EXERCISE GOAL: Copying exactly, give the lines in the material below from the one with "- [Listen to" to the one with "- Navigation and", ends included, and nothing besides.

RECORDED DATA:
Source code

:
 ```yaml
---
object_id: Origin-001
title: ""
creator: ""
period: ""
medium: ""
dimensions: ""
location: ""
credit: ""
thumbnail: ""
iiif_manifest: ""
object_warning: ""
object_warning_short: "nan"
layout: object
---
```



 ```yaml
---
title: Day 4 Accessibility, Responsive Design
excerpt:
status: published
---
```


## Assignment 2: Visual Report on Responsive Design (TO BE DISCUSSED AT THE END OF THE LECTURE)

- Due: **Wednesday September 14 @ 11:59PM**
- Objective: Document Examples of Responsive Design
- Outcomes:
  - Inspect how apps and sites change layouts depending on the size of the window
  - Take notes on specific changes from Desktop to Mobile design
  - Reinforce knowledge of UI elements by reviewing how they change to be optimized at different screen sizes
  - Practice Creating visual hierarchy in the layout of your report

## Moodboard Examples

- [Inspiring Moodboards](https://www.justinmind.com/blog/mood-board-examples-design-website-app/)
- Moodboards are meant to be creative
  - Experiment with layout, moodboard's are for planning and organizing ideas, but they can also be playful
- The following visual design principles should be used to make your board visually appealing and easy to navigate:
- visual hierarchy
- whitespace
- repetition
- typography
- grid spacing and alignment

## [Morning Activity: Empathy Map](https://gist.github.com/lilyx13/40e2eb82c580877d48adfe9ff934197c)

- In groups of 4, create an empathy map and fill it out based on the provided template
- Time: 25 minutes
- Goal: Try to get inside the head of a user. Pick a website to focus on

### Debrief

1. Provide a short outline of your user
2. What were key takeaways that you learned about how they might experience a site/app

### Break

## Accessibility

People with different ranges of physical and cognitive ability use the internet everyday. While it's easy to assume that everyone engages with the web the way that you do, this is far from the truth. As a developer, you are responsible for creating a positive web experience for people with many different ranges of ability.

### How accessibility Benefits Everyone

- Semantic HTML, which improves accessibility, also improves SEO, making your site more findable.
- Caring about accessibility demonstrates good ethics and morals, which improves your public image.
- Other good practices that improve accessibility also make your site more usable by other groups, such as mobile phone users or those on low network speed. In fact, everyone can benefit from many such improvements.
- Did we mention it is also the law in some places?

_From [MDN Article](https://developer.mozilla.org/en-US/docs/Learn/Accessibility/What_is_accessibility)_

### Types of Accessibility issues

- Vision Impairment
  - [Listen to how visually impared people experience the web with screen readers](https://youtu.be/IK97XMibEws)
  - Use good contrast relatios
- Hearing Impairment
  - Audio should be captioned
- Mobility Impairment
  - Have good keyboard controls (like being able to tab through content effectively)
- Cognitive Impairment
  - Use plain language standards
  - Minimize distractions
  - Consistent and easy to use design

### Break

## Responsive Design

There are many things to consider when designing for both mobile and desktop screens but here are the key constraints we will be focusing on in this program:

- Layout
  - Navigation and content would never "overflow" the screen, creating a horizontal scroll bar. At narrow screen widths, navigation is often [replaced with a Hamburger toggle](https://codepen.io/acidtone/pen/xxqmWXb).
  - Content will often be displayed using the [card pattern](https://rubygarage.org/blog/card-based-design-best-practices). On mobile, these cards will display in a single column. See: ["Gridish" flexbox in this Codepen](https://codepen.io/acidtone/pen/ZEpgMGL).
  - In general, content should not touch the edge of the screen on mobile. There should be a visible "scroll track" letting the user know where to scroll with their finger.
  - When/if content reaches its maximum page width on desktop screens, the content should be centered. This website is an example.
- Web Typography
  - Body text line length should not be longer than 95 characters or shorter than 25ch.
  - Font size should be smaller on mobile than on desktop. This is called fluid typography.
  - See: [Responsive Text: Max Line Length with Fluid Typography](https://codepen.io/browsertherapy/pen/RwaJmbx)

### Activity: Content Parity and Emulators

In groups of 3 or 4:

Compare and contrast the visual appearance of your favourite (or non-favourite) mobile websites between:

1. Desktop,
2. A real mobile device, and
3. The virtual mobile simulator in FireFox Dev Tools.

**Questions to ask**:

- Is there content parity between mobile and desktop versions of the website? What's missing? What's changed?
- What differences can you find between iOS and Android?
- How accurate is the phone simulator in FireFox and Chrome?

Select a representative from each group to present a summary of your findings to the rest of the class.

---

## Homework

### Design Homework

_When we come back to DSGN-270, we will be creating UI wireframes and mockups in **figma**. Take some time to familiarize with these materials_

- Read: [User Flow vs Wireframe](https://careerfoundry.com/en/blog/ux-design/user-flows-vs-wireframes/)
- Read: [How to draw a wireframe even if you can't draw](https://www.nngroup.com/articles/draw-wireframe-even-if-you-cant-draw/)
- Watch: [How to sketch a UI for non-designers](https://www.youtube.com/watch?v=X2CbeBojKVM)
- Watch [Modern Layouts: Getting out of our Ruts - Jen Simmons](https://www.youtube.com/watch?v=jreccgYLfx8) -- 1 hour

RESPONSE TO THE EXERCISE:
  - [Listen to how visually impared people experience the web with screen readers](https://youtu.be/IK97XMibEws)
  - Use good contrast relatios
- Hearing Impairment
  - Audio should be captioned
- Mobility Impairment
  - Have good keyboard controls (like being able to tab through content effectively)
- Cognitive Impairment
  - Use plain language standards
  - Minimize distractions
  - Consistent and easy to use design

### Break

## Responsive Design

There are many things to consider when designing for both mobile and desktop screens but here are the key constraints we will be focusing on in this program:

- Layout
  - Navigation and content would never "overflow" the screen, creating a horizontal scroll bar. At narrow screen widths, navigation is often [replaced with a Hamburger toggle](https://codepen.io/acidtone/pen/xxqmWXb).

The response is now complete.